The next morning, when I open my eyes, everything is normal for a moment. Like always, I wake two minutes before the alarm clock rings and stare up the ceiling, wondering how long it takes two minutes to pass this time. It’s not always the same. Sometimes two minutes pass in a flash, sometimes they take forever.
So for a little while the world is the same as always and the seconds tick by. Then I remember nothing is normal anymore, and the world tilts upside down and I’m in my bed, looking down at the ceiling and feeling dizzy, wondering where Max is right now and what kind of a ceiling he’s looking at.
Still, there’s school, even in a world where nothing makes sense, so when the alarm goes off, I drag myself out of bed and get dressed. Go downstairs where Dad sits at the kitchen table. His hand is wrapped around his coffee mug like always, but instead of the morning paper, he’s reading a scientific journal. Or rather, pretending to read. I see he’s only pretending because there’s nothing but ads on the open pages.
“Morning, Josh,” he says when I sit opposite him. He flattens the journal so the spine creases and the journal stays open. He pushes his glasses up on his nose and looks at me. “How are you coping this morning? Could you sleep?”
I make a face, like always when Dad uses shrink-speak on me. Which happens on a regular basis. Like every day, even when my big brother hasn’t just been accused of a terrible crime. “I’m fine, Dad.” I reach for the cereal and dump a small portion in my bowl, as small as I think I can get away with. Dad gets on my case if I don’t eat breakfast. He keeps telling me the brain thrives on glucose, and that it’s so needy it uses twenty percent of the energy we consume. I must be the only kid in the world to get a neurochemistry lecture every time I try to skip breakfast. “Your brain needs glucose,” Dad will yell as I run past the kitchen. “Don’t you dare leave the house without breakfast!”

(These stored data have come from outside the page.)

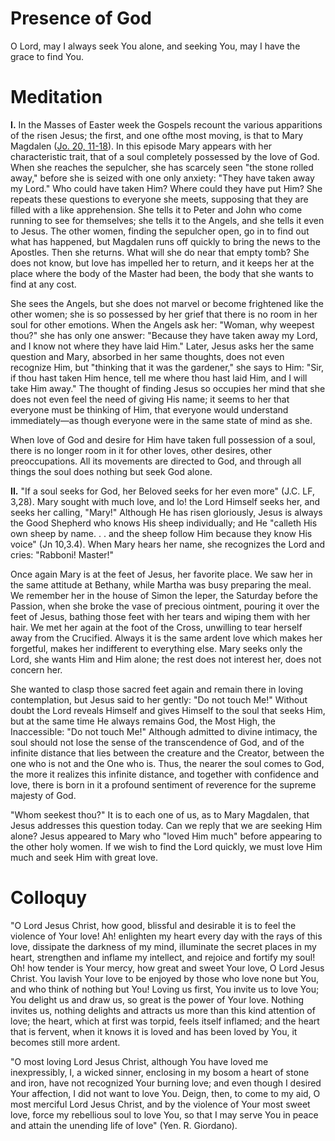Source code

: # Presence of God

O Lord, may I always seek You alone, and seeking You, may I have the grace to find You.

# Meditation

**I.** In the Masses of Easter week the Gospels recount the various apparitions of the risen Jesus; the first, and one ofthe most moving, is that to Mary Magdalen ([Jo. 20, 11-18](https://vulgata.online/bible/Jo.20?ed=DR2&vfn=DR2.Jo.20.11-18:vs)). In this episode Mary appears with her characteristic trait, that of a soul completely possessed by the love of God. When she reaches the sepulcher, she has scarcely seen "the stone rolled away," before she is seized with one only anxiety: "They have taken away my Lord." Who could have taken Him? Where could they have put Him? She repeats these questions to everyone she meets, supposing that they are filled with a like apprehension. She tells it to Peter and John who come running to see for themselves; she tells it to the Angels, and she tells it even to Jesus. The other women, finding the sepulcher open, go in to find out what has happened, but Magdalen runs off quickly to bring the news to the Apostles. Then she returns. What will she do near that empty tomb? She does not know, but love has impelled her to return, and it keeps her at the place where the body of the Master had been, the body that she wants to find at any cost.

She sees the Angels, but she does not marvel or become frightened like the other women; she is so possessed by her grief that there is no room in her soul for other emotions. When the Angels ask her: "Woman, why weepest thou?" she has only one answer: "Because they have taken away my Lord, and I know not where they have laid Him." Later, Jesus asks her the same question and Mary, absorbed in her same thoughts, does not even recognize Him, but "thinking that it was the gardener," she says to Him: "Sir, if thou hast taken Him hence, tell me where thou hast laid Him, and I will take Him away." The thought of finding Jesus so occupies her mind that she does not even feel the need of giving His name; it seems to her that everyone must be thinking of Him, that everyone would understand immediately—as though everyone were in the same state of mind as she.

When love of God and desire for Him have taken full possession of a soul, there is no longer room in it for other loves, other desires, other preoccupations. All its movements are directed to God, and through all things the soul does nothing but seek God alone.

**II.** "If a soul seeks for God, her Beloved seeks for her even more" (J.C. LF, 3,28). Mary sought with much love, and lo! the Lord Himself seeks her, and seeks her calling, "Mary!" Although He has risen gloriously, Jesus is always the Good Shepherd who knows His sheep individually; and He "calleth His own sheep by name. . . and the sheep follow Him because they know His voice" (Jn 10,3.4). When Mary hears her name, she recognizes the Lord and cries: "Rabboni! Master!"

Once again Mary is at the feet of Jesus, her favorite place. We saw her in the same attitude at Bethany, while Martha was busy preparing the meal. We remember her in the house of Simon the leper, the Saturday before the Passion, when she broke the vase of precious ointment, pouring it over the feet of Jesus, bathing those feet with her tears and wiping them with her hair. We met her again at the foot of the Cross, unwilling to tear herself away from the Crucified. Always it is the same ardent love which makes her forgetful, makes her indifferent to everything else. Mary seeks only the Lord, she wants Him and Him alone; the rest does not interest her, does not concern her.

She wanted to clasp those sacred feet again and remain there in loving contemplation, but Jesus said to her gently: "Do not touch Me!" Without doubt the Lord reveals Himself and gives Himself to the soul that seeks Him, but at the same time He always remains God, the Most High, the Inaccessible: "Do not touch Me!" Although admitted to divine intimacy, the soul should not lose the sense of the transcendence of God, and of the infinite distance that lies between the creature and the Creator, between the one who is not and the One who is. Thus, the nearer the soul comes to God, the more it realizes this infinite distance, and together with confidence and love, there is born in it a profound sentiment of reverence for the supreme majesty of God.

"Whom seekest thou?" It is to each one of us, as to Mary Magdalen, that Jesus addresses this question today. Can we reply that we are seeking Him alone? Jesus appeared to Mary who "loved Him much" before appearing to the other holy women. If we wish to find the Lord quickly, we must love Him much and seek Him with great love.

# Colloquy

"O Lord Jesus Christ, how good, blissful and desirable it is to feel the violence of Your love! Ah! enlighten my heart every day with the rays of this love, dissipate the darkness of my mind, illuminate the secret places in my heart, strengthen and inflame my intellect, and rejoice and fortify my soul! Oh! how tender is Your mercy, how great and sweet Your love, O Lord Jesus Christ. You lavish Your love to be enjoyed by those who love none but You, and who think of nothing but You! Loving us first, You invite us to love You; You delight us and draw us, so great is the power of Your love. Nothing invites us, nothing delights and attracts us more than this kind attention of love; the heart, which at first was torpid, feels itself inflamed; and the heart that is fervent, when it knows it is loved and has been loved by You, it becomes still more ardent.

"O most loving Lord Jesus Christ, although You have loved me inexpressibly, I, a wicked sinner, enclosing in my bosom a heart of stone and iron, have not recognized Your burning love; and even though I desired Your affection, I did not want to love You. Deign, then, to come to my aid, O most merciful Lord Jesus Christ, and by the violence of Your most sweet love, force my rebellious soul to love You, so that I may serve You in peace and attain the unending life of love" (Yen. R. Giordano).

“But I’ll miss the school bus,” I’ll whine, but Dad will just point to a kitchen chair.
“You’ll miss more than that if your brain is running on empty. Eat!”
In short, my dad’s a total breakfast nazi. My brain needs glucose, but I’m not allowed to eat sugarcoated cereal for breakfast. Go figure. I glance around for the morning paper—I usually steal the middle sections from Dad, just to give my eyes something to do while I shovel the cereal into my mouth—but it’s nowhere to be seen.
“You might
as well go back to bed if you like,” Dad says, and I look up. “I already phoned your school and told them you wouldn’t be in today.”
“Huh?” It’s hard to be articulate with a mouthful of dry cereal.
Dad slams his palm down on the journal, clenches his fist. He pulls the morning paper from the floor at his feet, slams it on the table. “There is no way I can protect you from this, Josh. I wish I could, but I can’t.”
I look. Max’s picture, on the front page. Not surprising, but still weird to see his face there.
Then I see it.
My picture.
My picture.
Taken yesterday, though the window of our car.
I stare at my own grainy face for a while before my eyes are drawn to the headline: DESIGNER BABY SAVED KILLER’S LIFE.
Oh, boy.
I pull the paper closer for a better look. The article is long. It continues inside the paper. I glance at the subheadings, and it’s pretty predictable, nothing I haven’t seen before. The ethics of designer babies. The risks of playing God. Max’s arrest is new fuel for those who think I shouldn’t exist—if I hadn’t been “created,” a killer wouldn’t be alive—and Karen wouldn’t be dead.
“There was a reason this man got sick as a child,” someone says in an interview, speaking of my brother. “It was part of a divine plan. And we interfered. We slapped the hand of God when He reached out to save this girl. . . .”
So it’s my fault.
I stop reading. Push the paper away, and Dad takes it, tosses it on the chair with the rest of this week’s papers, ready for the recycle bin.
“I’m sorry.” Dad rubs his hands over his face. He looks tired, like he hasn’t slept. “So you see, it’s probably not a good idea for you to go to school today. Not with all this mess going on and the press on our case. I already talked to the principal—she’s going to have your teachers e-mail you assignments this week.”